In 1881, he developed the Keystone Gas Company which used the by-products of oil, such as natural gas, to provide heat and light for the community of Bradford, Pennsylvania, a town that emerged as a wild oil boom town in the Pennsylvania oil rush in the late 19th century. The area's Pennsylvania Grade Crude Oil has superior qualities and is free of asphaltic constituents, contains only trace amounts of sulfur and nitrogen, and has excellent characteristics for refining into lubricants.
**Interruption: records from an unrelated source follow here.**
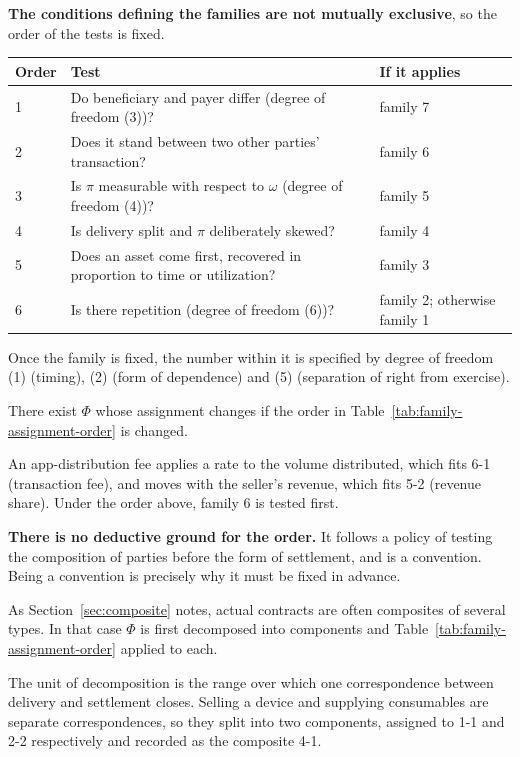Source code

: \textbf{The conditions defining the families are not mutually exclusive}, so the order of
the tests is fixed.

\begin{center}
\begin{tabularx}{\textwidth}{@{}llX@{}}
\toprule
Order & Test & If it applies \\
\midrule
1 & Do beneficiary and payer differ (degree of freedom (3))? & family 7 \\
2 & Does it stand between two other parties' transaction? & family 6 \\
3 & Is $\pi$ measurable with respect to $\omega$ (degree of freedom (4))? & family 5 \\
4 & Is delivery split and $\pi$ deliberately skewed? & family 4 \\
5 & Does an asset come first, recovered in proportion to time or utilization? & family 3 \\
6 & Is there repetition (degree of freedom (6))? & family 2; otherwise family 1 \\
\bottomrule
\end{tabularx}
\label{tab:family-assignment-order}
\end{center}

Once the family is fixed, the number within it is specified by degree of freedom (1)
(timing), (2) (form of dependence) and (5) (separation of right from exercise).

\begin{remark}
\label{rem:assignment-order-dependence}
There exist $\Phi$ whose assignment changes if the order in
Table~\ref{tab:family-assignment-order} is changed.

An app-distribution fee applies a rate to the volume distributed, which fits 6-1
(transaction fee), and moves with the seller's revenue, which fits 5-2 (revenue share).
Under the order above, family 6 is tested first.

\textbf{There is no deductive ground for the order.} It follows a policy of testing the
composition of parties before the form of settlement, and is a convention. Being a
convention is precisely why it must be fixed in advance.
\end{remark}

\begin{remark}
\label{rem:composite-assignment}
As Section~\ref{sec:composite} notes, actual contracts are often composites of several types.
In that case $\Phi$ is first decomposed into components and
Table~\ref{tab:family-assignment-order} applied to each.

The unit of decomposition is the range over which one correspondence between delivery and
settlement closes. Selling a device and supplying consumables are separate correspondences,
so they split into two components, assigned to 1-1 and 2-2 respectively and recorded as the
composite 4-1.
\end{remark}

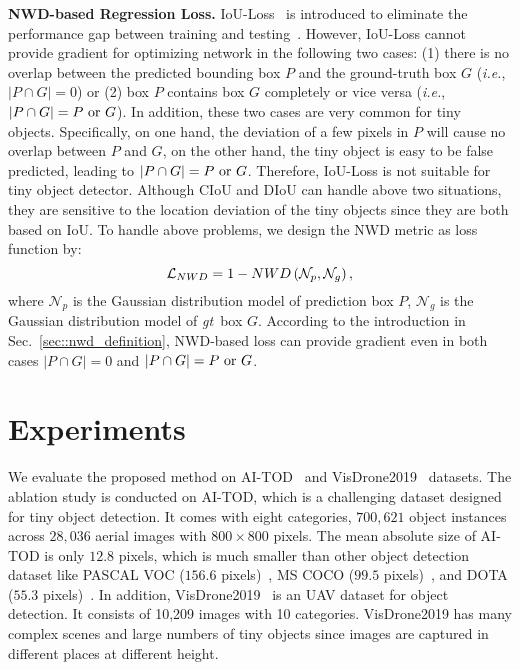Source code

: \documentclass{article}
\newcommand{\equspace}{3.0pt}
\newcommand{\ie}{\textit{i.e.}}
\newcommand{\gt}{\textit{gt}~}
\begin{document}
\textbf{NWD-based Regression Loss.} IoU-Loss~\cite{Unitbox_2016_ACMM} is introduced to eliminate the performance gap between training and testing~\cite{GIoU_loss_2019_CVPR}. However, IoU-Loss cannot provide gradient for optimizing network in the following two cases: (1) there is no overlap between the predicted bounding box $P$ and the ground-truth box $G$ (\ie, $|P\cap G| = 0$) or (2) box $P$ contains box $G$ completely or vice versa (\ie, $|P\cap G| = P~{\rm or}~G$). In addition, these two cases are very common for tiny objects. Specifically, on one hand, the deviation of a few pixels in $P$ will cause no overlap between $P$ and $G$, on the other hand, the tiny object is easy to be false predicted, leading to $|P\cap G| = P~{\rm or}~G$. Therefore, IoU-Loss is not suitable for tiny object detector. Although CIoU and DIoU can handle above two situations, they are sensitive to the location deviation of the tiny objects since they are both based on IoU. To handle above problems, we design the NWD metric as loss function by:
\begin{equation}
    \setlength{\abovedisplayskip}{\equspace}
	\setlength{\belowdisplayskip}{\equspace}
   \mathcal{L}_{NWD} = 1 - NWD\left(\mathcal{N}_p, \mathcal{N}_g\right),
\end{equation}
where $\mathcal{N}_{p}$ is the Gaussian distribution model of prediction box $P$, $\mathcal{N}_{g}$ is the Gaussian distribution model of \gt box $G$. According to the introduction in Sec.~\ref{sec::nwd_definition}, NWD-based loss can provide gradient even in both cases $|P\cap G| = 0$ and $|P\cap G| = P~{\rm or}~G$.

\section{Experiments}

\label{experiment_details}
We evaluate the proposed method on AI-TOD~\cite{AI-TOD_2020_ICPR} and VisDrone2019~\cite{visdrone2019_2019_iccvw} datasets. The ablation study is conducted on AI-TOD, which is a challenging dataset designed for tiny object detection. It comes with eight categories, $700,621$ object instances across $28,036$ aerial images with $800\times 800$ pixels. The mean absolute size of AI-TOD is only $12.8$ pixels, which is much smaller than other object detection dataset like PASCAL VOC ($156.6$ pixels)~\cite{PASCAL-VOC_2015-IJCV}, MS COCO ($99.5$ pixels)~\cite{COCO_2014_ECCV}, and DOTA ($55.3$ pixels)~\cite{DOTA_2018_CVPR}. In addition, VisDrone2019~\cite{visdrone2019_2019_iccvw} is an UAV dataset for object detection. It consists of 10,209 images with 10 categories. VisDrone2019 has many complex scenes and large numbers of tiny objects since images are captured in different places at different height.
\end{document}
By 1889 Pew's Keystone Gas Company was delivering gas to Pittsburgh.

The Haymaker Gas Well in Murrysville, Pennsylvania was the United States's first commercial natural gas well. For some time, it remained the largest commercial gas well in the world. In 1885 and 1886, individuals who established the Haymaker Gas Well moved on to Ohio and created Sunoco.

Eventually, and in partnership with E.O. Emerson, he developed the Peoples Natural Gas Company.

==Later life==
Beginning in 1904, Pew lived in Bryn Mawr, Pennsylvania, at his estate named Glenmede, which was designed by architect William Lightfoot Price.